On average, Canadian schools, primary and secondary, are better than American schools. When we arrived in Canada from Cape Town, South Africa (in the good old days of high standards), my daughter had to be bumped up two years. Had we emigrated straight to the USA, it would have been three years, easily. A 12-year old South African would have been in class with 15 year-old Americans.
A US-based correspondent for The Economist confirms that, “After two years of school in England, our six-year-old was so far ahead of his American peers that he had to be bumped up a year, where he was also ahead.” And his child was in a “good” American school!
In fact, as our author notes, “At 15, children in Massachusetts, where education standards are higher than in most states, are so far behind their counterparts in Shanghai at math that it would take them more than two years of regular education to catch up.” UPDATE: (8/9/021): This last fact is enormously telling. Our best schools are un-competitive with the best in the world.
At the heart of the problem is an educational ethos that prizes building self-esteem over academic attainment. This is based on a theory that self-confidence leads to all manner of other virtues, including academic achievement, because children who feel good about themselves will love learning – right? Not entirely.
American children came top at thinking they were good at maths, but bottom at maths.
I covered the self-esteem cult for kids as far back as the year 2000, when I had reviewed the book of a brilliant Canadian professor by the name of Marilyn Bowman.
In a 1997 monograph, Bowman forewarned that, while “every kind of social problem is analyzed as the outgrowth of low self esteem,” and while “treatment programs to teach people how to love themselves are put forward as the means of raising self-esteem,” not only is “the relationship between emotion and well being not robust, causal or meaningful,” but, on the contrary, there is a dark side to self-esteem. “The prototype aggressor,” explains Bowman, “is a man whose self-appraisal is unrealistically positive.”
American kids have dangerously elevated self-esteems. Drumming up feel-good ignorance can be risky business.
Concludes the Economist in 2016:
American children came top at thinking they were good at maths, but bottom at maths. For Korean children, the inverse was true: they considered themselves poorer at maths than the children of any other country, but were the best. The OECD study, similarly, found that American children believe they are good at maths and, indeed, are adept at very simple sums; but give them something halfway tricky and they struggle.

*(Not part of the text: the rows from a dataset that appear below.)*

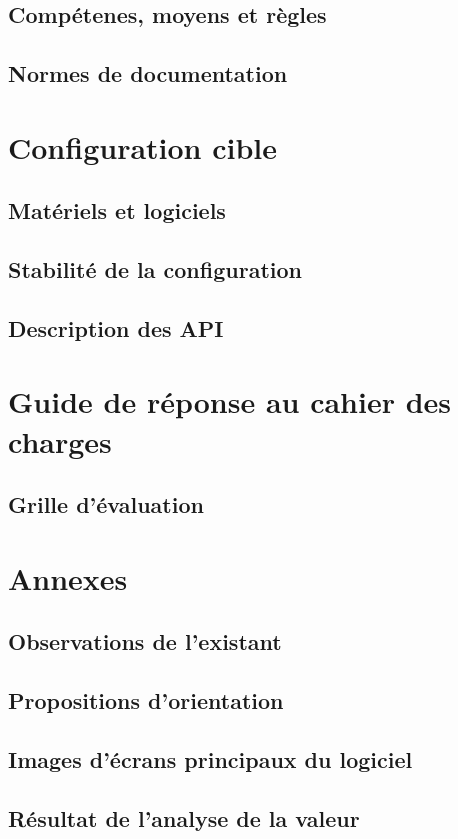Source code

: \subsection{Compétenes, moyens et règles}
\subsection{Normes de documentation}

\section{Configuration cible}
\subsection{Matériels et logiciels}
\subsection{Stabilité de la configuration}
\subsection{Description des API}

\section{Guide de réponse au cahier des charges}
\subsection{Grille d'évaluation}

\section{Annexes}
\subsection{Observations de l'existant}
\subsection{Propositions d'orientation}
\subsection{Images d'écrans principaux du logiciel}
\subsection{Résultat de l'analyse de la valeur}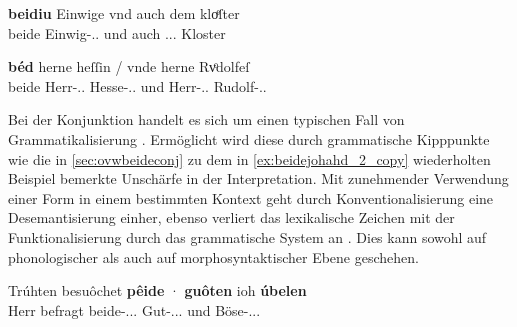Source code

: \begin{exe}
\ex \label{ex:caoconjbeide}
	\begin{xlist}
	\ex \label{ex:caoconjbeide_1}
		\gll \textbf{beidiu} Einwige vnd auch dem kloͤſter \\
				beide Einwig-\Dat.\Sg.\FemF{} und auch \Def.\Dat.\Sg.\NeutM{}
					Kloster \\
		\begin{taggedline}{\parencites(Landshut, 1298)[\pno~2925, 219.34]{cao4}}
		\trans {}
		\end{taggedline}

	\ex \label{ex:caoconjbeide_2}
		\gll \textbf{béd} herne heſſin / vnde herne Rvͦdolfeſ \\
			beide Herr-\Gen.\Sg.\MascM{} Hesse-\Obl.\Sg.\MascM{} {} und
				Herr-\Gen.\Sg.\MascM{} Rudolf-\Gen.\Sg.\MascM{} \\
		\begin{taggedline}{\parencites(Freiburg i.\,Br., 1290)[\pno~1318, 561.11--12]{cao2}}
		\trans {}
		\end{taggedline}
	\end{xlist}
\end{exe}

Bei der Konjunktion  handelt es sich um einen typischen Fall von
Grammatikalisierung \autocite[vgl.][134--188]{lehmann2015}. Ermöglicht wird
diese durch grammatische Kipppunkte wie die in \cref{sec:ovwbeideconj} zu dem
in \cref{ex:beidejohahd_2_copy} wiederholten Beispiel bemerkte Unschärfe in der
Interpretation. Mit zunehmender Verwendung einer Form in einem bestimmten
Kontext geht durch Konventionalisierung eine Desemantisierung einher, ebenso
verliert das lexikalische Zeichen mit der Funktionalisierung durch das
grammatische System an . Dies kann sowohl auf phonologischer als
auch auf morphosyntaktischer Ebene geschehen.

\begin{exe}
\ex \label{ex:beidejohahd_2_copy}
	\gll Trúhten besuôchet \textbf{pêide} · \textbf{guôten} ioh
			\textbf{úbelen} \\
		Herr befragt beide-\Acc.\Pl.\MascM.\St{} {}
			Gut-\Acc.\Sg.\MascM.\Wk{} und Böse-\Acc.\Sg.\MascM.\Wk{} \\
	\begin{taggedline}{\parencites(11.~Jh.)[Notker, Psalmen 10, 34--36: 395--401]{ddd}} %
	\trans {}
	\end{taggedline}
\end{exe}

This is perverse. The self-esteem movement is drenched in the language of mutual respect; yet encouraging in children an inflated idea of their accomplishments is not respectful at all. It is delusional.
READING:
On the Program for International Student Assessment (PISA) two-thirds of American children were not proficient readers.
The most recent PISA test was given in 2018 to 600,000 15-year-olds in 79 education systems around the world, and included both public and private school students. In the United States, a demographically representative sample of 4,800 students from 215 schools took the test, which is given every three years.
Although math and science were also tested, about half of the questions were devoted to reading, the focus of the 2018 exam. Students were asked to determine when written evidence supported a particular claim and to distinguish between fact and opinion, among other tasks.
The top performers in reading were four provinces of China — Beijing, Shanghai, Jiangsu and Zhejiang. Also outperforming the United States were Singapore, Macau, Hong Kong, Estonia, Canada, Finland and Ireland. The United Kingdom, Japan and Australia performed similarly to the United States.
Not surprising. I think the decline has been going on for a long time. When I entered a well-ranked STEM university in 1974, I suffered a pretty bad first quarter, as did a number of other aspiring engineers. Those of us who survived all had to agree that college improved as soon as we accepted that it was not just the 13th grade. I did note that the guys who’d graduated from Catholic (boys) high schools seemed to have a better grasp of what to expect. The colleges back then were still trying to uphold standards—they brought in a lot of serious students from foreign countries. They didn’t care that you had grown up with The New Math, or that McGuffey Readers had been eliminated. You better be able to read and write and do derivatives and integrals.
Now, I’m not so sure they hold to the same standards. In the late 70s, with a mere bachelors degree I was able to get a good job with a major aerospace company. Many did. Few engineers went to graduate school, which seemed like a path into academia in those days. A bachelors degree in engineering from that era was sufficient to ensure that the holder could be trained to handle virtually all of the tasks needed to put an aircraft aloft. If an engineer went to grad school at that time, it was almost always to get an MBA. These days, I notice that companies hire new graduates already possessing a master’s in engineering, and those that only have a bachelors degree, are all planning to get a master’s. It would seem the extra credential is needed for basic assurance. Just as UPS only hires people for delivery jobs who are college graduates. With them, their needs are a little more basic. The degree, they believe, gives them some assurance that the employee can read an address.